The story in the passage referenced above tells of how David, after returning to Ziklag (the town where David and his men had been staying) from the battlefield where he had joined the Philistine army, found that the town had been burned. Everything had been stolen, all the women and children had been taken captive. David, before heading out in pursuit of these nasty raiders, paused to "inquire of the Lord" as to whether he should go after them. He asked the Lord "Shall I pursue this troop…?"

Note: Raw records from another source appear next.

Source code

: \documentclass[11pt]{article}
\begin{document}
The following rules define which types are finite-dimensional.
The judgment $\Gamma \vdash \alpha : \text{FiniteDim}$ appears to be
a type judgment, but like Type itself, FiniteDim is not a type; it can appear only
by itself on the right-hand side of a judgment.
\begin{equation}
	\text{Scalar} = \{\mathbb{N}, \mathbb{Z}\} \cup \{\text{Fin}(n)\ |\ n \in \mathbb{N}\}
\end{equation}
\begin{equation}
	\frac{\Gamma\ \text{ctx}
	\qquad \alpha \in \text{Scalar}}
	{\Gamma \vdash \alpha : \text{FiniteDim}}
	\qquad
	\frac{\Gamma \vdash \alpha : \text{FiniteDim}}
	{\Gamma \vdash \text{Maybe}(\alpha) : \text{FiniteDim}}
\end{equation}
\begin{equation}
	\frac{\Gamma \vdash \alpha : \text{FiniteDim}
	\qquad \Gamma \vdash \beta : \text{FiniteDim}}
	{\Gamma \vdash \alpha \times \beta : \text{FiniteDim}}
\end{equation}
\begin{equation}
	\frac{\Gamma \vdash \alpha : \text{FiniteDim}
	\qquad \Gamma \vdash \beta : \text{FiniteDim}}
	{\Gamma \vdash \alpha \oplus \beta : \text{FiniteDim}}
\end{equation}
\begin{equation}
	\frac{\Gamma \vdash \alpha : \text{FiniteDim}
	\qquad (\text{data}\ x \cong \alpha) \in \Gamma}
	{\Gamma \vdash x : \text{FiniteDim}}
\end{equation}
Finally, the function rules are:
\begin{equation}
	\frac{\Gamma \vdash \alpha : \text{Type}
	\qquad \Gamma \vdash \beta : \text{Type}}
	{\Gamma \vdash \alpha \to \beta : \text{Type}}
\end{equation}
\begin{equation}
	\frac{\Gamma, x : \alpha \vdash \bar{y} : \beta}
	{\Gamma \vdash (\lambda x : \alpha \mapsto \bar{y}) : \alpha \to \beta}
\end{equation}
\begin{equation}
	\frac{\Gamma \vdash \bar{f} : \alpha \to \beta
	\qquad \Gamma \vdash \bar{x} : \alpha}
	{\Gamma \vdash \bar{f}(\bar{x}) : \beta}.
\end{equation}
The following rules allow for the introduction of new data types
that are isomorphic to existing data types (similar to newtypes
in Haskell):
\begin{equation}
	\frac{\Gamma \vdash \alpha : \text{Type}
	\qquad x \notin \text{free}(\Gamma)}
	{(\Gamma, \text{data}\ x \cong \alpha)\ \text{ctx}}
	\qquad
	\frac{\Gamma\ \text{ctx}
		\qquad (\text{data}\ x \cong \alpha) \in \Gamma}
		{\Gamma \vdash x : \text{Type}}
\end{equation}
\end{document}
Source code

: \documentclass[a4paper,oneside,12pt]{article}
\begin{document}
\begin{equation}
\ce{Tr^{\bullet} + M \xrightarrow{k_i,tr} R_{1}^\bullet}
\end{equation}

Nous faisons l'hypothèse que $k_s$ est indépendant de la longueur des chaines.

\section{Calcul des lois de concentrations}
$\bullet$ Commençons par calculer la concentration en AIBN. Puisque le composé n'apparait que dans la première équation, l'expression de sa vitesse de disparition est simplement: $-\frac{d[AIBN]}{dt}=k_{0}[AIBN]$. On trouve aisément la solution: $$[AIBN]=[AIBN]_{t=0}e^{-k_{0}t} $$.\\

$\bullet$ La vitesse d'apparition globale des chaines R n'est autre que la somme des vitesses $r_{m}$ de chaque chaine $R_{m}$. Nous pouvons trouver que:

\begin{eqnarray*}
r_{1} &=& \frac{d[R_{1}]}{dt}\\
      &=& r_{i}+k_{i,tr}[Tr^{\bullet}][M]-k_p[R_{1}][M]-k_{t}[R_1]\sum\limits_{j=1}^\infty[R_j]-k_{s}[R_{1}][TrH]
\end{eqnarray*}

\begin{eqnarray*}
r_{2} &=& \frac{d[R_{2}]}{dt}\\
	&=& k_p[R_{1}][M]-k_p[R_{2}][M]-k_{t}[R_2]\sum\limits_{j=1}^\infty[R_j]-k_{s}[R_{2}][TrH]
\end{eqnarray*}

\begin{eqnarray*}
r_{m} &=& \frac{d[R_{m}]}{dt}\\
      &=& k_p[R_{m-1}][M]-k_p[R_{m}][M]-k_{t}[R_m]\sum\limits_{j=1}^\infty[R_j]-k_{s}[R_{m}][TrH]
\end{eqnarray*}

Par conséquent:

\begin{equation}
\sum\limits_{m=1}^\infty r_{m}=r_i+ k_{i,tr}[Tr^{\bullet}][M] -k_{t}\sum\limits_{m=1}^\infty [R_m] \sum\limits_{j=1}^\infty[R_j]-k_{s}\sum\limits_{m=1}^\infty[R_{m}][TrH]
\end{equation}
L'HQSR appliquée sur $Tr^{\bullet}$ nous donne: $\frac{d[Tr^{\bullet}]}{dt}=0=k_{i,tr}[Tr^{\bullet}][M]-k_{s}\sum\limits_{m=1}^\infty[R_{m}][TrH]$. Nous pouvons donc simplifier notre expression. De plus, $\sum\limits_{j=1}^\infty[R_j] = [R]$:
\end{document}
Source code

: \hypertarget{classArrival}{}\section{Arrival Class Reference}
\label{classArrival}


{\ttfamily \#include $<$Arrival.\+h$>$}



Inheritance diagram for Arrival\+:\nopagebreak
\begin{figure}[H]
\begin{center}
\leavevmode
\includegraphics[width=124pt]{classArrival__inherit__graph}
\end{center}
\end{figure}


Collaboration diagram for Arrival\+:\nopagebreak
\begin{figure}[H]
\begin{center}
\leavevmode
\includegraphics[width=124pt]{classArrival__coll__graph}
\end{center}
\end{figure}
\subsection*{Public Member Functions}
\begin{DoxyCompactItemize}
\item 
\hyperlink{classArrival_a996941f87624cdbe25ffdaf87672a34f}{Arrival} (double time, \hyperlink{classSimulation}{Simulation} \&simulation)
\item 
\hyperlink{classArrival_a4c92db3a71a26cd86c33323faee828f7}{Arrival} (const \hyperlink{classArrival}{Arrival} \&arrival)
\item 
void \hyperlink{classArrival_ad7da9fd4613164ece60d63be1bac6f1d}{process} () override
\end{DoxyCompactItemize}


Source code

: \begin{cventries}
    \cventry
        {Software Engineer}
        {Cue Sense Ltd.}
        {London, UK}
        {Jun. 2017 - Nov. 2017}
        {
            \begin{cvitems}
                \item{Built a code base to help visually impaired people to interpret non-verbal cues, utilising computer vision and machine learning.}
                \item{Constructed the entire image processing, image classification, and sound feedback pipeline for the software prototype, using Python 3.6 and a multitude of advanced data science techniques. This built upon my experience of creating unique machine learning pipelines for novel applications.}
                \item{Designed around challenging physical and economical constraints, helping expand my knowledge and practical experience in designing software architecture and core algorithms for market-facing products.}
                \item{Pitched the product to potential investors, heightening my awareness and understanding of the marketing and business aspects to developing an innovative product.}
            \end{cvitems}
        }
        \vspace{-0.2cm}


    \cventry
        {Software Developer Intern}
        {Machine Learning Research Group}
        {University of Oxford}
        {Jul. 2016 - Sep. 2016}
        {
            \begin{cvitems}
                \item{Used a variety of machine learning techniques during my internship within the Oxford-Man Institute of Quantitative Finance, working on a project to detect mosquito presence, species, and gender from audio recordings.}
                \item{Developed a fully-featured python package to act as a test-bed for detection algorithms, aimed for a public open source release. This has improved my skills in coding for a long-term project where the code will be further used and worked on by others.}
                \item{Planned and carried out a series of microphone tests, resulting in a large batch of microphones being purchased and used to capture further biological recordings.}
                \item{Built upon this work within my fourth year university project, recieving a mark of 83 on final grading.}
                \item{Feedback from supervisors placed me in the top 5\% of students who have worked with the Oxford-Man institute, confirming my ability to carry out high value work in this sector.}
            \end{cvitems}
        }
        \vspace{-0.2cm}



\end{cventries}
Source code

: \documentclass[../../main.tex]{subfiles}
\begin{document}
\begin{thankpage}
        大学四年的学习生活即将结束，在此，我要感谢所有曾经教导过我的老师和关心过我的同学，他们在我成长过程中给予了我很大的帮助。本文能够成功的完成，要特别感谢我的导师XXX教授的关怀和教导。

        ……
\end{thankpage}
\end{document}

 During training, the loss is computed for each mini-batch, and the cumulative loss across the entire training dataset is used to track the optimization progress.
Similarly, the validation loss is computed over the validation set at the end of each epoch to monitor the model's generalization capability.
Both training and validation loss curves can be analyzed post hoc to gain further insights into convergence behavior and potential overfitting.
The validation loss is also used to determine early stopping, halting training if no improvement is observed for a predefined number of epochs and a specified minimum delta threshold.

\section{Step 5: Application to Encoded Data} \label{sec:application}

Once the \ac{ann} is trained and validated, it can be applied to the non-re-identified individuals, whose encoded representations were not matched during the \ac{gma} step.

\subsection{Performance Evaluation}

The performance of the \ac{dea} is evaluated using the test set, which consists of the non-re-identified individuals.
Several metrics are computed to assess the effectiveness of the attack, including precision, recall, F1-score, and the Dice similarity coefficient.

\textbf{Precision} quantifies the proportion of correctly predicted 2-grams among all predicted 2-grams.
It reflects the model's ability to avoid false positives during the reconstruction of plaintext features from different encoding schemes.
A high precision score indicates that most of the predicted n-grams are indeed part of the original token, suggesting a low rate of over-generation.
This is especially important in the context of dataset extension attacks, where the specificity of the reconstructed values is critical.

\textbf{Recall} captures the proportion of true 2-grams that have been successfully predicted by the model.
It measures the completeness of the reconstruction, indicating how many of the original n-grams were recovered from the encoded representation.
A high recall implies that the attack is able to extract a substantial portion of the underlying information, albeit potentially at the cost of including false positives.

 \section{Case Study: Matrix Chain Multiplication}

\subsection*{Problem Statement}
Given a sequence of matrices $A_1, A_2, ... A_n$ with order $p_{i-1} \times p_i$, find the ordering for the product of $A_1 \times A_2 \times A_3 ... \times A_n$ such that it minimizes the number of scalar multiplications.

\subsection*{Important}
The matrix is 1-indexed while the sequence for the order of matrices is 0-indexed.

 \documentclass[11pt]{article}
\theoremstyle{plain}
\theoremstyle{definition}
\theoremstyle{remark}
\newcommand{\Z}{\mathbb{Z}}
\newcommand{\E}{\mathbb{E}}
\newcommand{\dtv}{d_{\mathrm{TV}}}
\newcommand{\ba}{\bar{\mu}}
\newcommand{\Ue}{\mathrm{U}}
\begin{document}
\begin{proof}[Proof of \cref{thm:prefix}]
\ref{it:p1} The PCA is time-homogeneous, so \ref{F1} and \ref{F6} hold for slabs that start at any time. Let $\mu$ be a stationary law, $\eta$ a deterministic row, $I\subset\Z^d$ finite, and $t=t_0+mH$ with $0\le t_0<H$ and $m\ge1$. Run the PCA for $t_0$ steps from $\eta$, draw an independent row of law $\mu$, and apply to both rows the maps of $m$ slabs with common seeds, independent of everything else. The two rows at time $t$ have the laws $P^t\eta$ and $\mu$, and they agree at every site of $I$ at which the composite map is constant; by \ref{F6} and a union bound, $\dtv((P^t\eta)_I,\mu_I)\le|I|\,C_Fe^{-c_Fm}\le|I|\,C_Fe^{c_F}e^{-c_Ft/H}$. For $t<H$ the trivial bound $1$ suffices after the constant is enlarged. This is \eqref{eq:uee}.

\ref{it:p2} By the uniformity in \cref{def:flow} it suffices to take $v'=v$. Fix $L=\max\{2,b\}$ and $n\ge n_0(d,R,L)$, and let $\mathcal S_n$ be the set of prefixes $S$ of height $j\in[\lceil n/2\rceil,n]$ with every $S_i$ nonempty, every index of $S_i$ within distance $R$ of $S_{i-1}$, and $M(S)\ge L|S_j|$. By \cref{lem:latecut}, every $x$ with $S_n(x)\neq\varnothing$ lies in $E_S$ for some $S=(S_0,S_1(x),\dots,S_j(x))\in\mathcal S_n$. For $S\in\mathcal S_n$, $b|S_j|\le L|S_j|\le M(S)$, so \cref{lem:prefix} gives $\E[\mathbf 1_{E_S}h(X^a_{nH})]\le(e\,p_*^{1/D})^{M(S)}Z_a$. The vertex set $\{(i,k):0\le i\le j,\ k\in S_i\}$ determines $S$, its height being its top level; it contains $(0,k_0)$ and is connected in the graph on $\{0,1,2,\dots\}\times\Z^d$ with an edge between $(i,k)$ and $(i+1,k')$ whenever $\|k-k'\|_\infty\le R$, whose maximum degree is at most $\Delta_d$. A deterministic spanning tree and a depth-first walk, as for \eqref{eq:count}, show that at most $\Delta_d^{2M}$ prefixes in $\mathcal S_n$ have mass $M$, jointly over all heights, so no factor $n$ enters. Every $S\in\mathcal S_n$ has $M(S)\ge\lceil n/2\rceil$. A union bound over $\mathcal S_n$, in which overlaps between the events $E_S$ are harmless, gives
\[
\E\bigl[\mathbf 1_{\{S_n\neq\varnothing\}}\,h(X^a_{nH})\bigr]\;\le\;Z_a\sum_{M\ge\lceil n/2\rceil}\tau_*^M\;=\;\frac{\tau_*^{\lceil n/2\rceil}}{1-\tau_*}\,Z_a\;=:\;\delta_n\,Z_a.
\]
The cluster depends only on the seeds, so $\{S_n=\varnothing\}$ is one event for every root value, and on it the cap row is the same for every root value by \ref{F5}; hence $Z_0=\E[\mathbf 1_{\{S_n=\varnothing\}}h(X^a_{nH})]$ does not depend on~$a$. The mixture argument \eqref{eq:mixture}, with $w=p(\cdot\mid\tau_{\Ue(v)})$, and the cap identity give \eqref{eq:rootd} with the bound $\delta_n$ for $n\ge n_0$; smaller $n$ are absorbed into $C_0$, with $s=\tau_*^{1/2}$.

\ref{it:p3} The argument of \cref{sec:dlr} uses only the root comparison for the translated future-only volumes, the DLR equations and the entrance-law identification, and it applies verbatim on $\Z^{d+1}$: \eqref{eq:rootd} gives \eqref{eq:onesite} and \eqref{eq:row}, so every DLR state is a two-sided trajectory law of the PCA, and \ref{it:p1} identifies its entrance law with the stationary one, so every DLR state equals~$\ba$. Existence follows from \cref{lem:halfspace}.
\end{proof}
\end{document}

It would seem to be a no-brainer that David and his men should chase the Amalekites to recover their families and belongings. What kind of man wouldn't? I know that if my family had been taken captive, I would chase after them single-handedly – just see if anyone could hold me back! However, David had learned a lesson from his sojourn with the Philistines – any action taken without first seeking God's instruction and intent on the matter, often leads to disastrous consequences. When he first moved to Ziklag, David had gone over to the Philistines without consulting God. This had several negative results: 1) He was nearly forced to fight against Israel's army – his own flesh and blood, 2) While living amongst the Philistines (who in reality were his enemies) he was forced to live a life of lies and deceit, and 3) His family and the families of the men who followed him, were taken captive by the Amalekites – vicious, rapacious "Vikings of the desert" who lived by raiding neighboring tribes. So David, this time having learned his lesson, stopped and "inquired of the Lord" before he went out after the bad guys. In the end God intervened, everyone was rescued and everything that had been stolen was recovered.
I guess the big lesson for us in this is that, even when the action we should take seems to be a no-brainer, we still should "inquire of the Lord". Whenever we act on our own, apart from the direction of the Holy Spirit, we place ourselves and those within our circle of influence, in danger of suffering great disaster. We must always, in every situation, "inquire of the Lord".